Theories looked great on the page, but they didn’t match the world of practice. Exhausted and with the end in sight, Glenda took a long weekend to regroup. A friend suggested she read Gleick’s Chaos: Making a New Science as a way to escape the stress and strain of the unpredictable world of business.

Rather than escape, Glenda found answers—or at least better questions—in the emerging sciences of chaos and complexity. The patterns she saw and the adaptive choices she made were the key to working in the self-organizing, complex human systems. She used what she learned to redesign her business, re-establish relationships, and recreate a successful future for herself and her team.

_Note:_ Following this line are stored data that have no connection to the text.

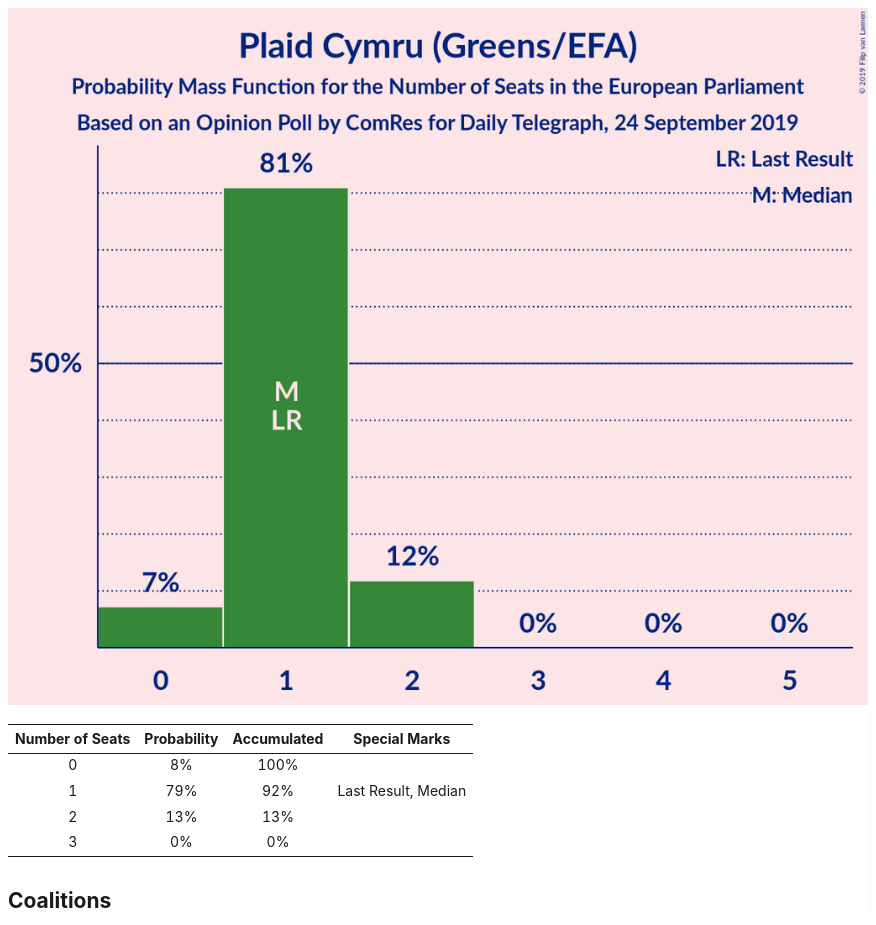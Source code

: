 ![Graph with seats probability mass function not yet produced](2019-09-24-ComRes-seats-pmf-plaidcymrugreensefa.png "Seats Probability Mass Function")

| Number of Seats | Probability | Accumulated | Special Marks |
|:---------------:|:-----------:|:-----------:|:-------------:|
| 0 | 8% | 100% |  |
| 1 | 79% | 92% | Last Result, Median |
| 2 | 13% | 13% |  |
| 3 | 0% | 0% |  |


## Coalitions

From 1986 to 2003, Glenda established a theory and practice based on complexity theory. Her own leadership led her to write, writing led to teaching, teaching led to consulting, and a doctoral program led to research. In 2003, she founded the Human Systems Dynamics Institute to build a foundation for continuing inquiry and practice.

Since then, the human systems dynamics field, the Institute, and the network of HSD Associates have emerged as powerful forces for change:

  • The field involves an interdisciplinary community of scholars and practitioners who develop and test HSD theory and practice. They are supported by books, articles, and electronic communications that continue to push the boundaries of thought and action.
  • The network engages more than 600 certified HSD Professionals who invest in their own growth and development while supporting colleagues and clients to influence human systems dynamics.
  • Clients around the world use Adaptive Action and Pattern Logic to leverage uncertainty in their own organizations and respond to intractable issues for individuals, teams, organizations, and communities.

Eoyang offers this promise: “We have a healthy respect for the uncertainty and power of dynamical change. The principles and practices we teach inform our own decision making and action taking. While we cannot predict the future for ourselves or our community, we do know one thing for sure: We will use simple Models & Methods to see, understand, and influence emerging patterns in complex human systems.”